In order to determine the effects of IGF-II overexpression on growth of mice, transgenic mice were produced carrying one of three different H-2Kb human IGF-II minigenes in which different non-coding exons (exon 5, truncated exon 5 or exon 6) preceded the coding exons 7, 8 and 9. These were spaced by truncated introns and for proper polyadenylation an SV40 polyadenylation signal was incorporated. The highest levels of IGF-II minigene mRNA expression were found in lines containing the truncated exon 5 construct (II5′). Those containing exon 6 (II6) had less expression and 5 constructs (II5) gave only moderate levels of mRNA expression. In general mRNA expression was highest in thymus and spleen, low in liver and kidney and absent in the brain. In addition, one 115' line showed expression in the brain. Serum IGF-II levels at 8 weeks of age were increased 7- to 8-fold in homozygous transgenic lines with construct II5′ without brain expression and 2- to 3-fold in the one that showed expression in the brain; serum IGF-I levels were unchanged. Serum IGFs in the lines containing the constructs 115 and 116 were not different from those of the controls. In all cases body length and weight as well as the weight of several organs such as brain, liver, kidneys, heart and spleen when expressed as a function of age did not differ from controls. Only the thymus showed a significant increase in weight in the transgenics II5′.
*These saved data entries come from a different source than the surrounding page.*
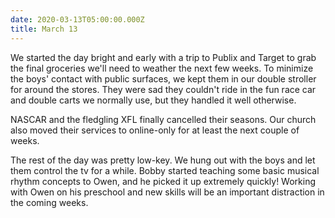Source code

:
 ```yaml
---
date: 2020-03-13T05:00:00.000Z
title: March 13
---
```


We started the day bright and early with a trip to Publix and Target to grab the
final groceries we'll need to weather the next few weeks. To minimize the boys'
contact with public surfaces, we kept them in our double stroller for around the
stores. They were sad they couldn't ride in the fun race car and double carts we
normally use, but they handled it well otherwise.

NASCAR and the fledgling XFL finally cancelled their seasons. Our church also
moved their services to online-only for at least the next couple of weeks.

The rest of the day was pretty low-key. We hung out with the boys and let them
control the tv for a while. Bobby started teaching some basic musical rhythm
concepts to Owen, and he picked it up extremely quickly! Working with Owen on
his preschool and new skills will be an important distraction in the coming
weeks.
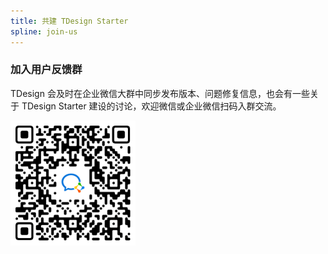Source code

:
 ```yaml
---
title: 共建 TDesign Starter
spline: join-us
---
```


### 加入用户反馈群

TDesign 会及时在企业微信大群中同步发布版本、问题修复信息，也会有一些关于 TDesign Starter 建设的讨论，欢迎微信或企业微信扫码入群交流。

<img src="../../assets/images/react-group.png" width="200"/>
Inbreeding of 2 lines containing construct 115' with pituitary deficient Snell dwarf mice did not influence body length or weight despite increased serum IGF-II levels. Again the thymus showed a marked increase in growth. The biological activity of the IGF-II peptide was further demonstrated by increased serum IGF-binding protein-3 in the transgenic dwarf mice, as shown by Western ligand blotting.

In summary, overexpression of IGF-II in transgenic normal and dwarf mice does not affect overall body growth, but causes increased growth of the thymus. This suggests a role for IGF-II in thymic development by paracrine/autocrine action.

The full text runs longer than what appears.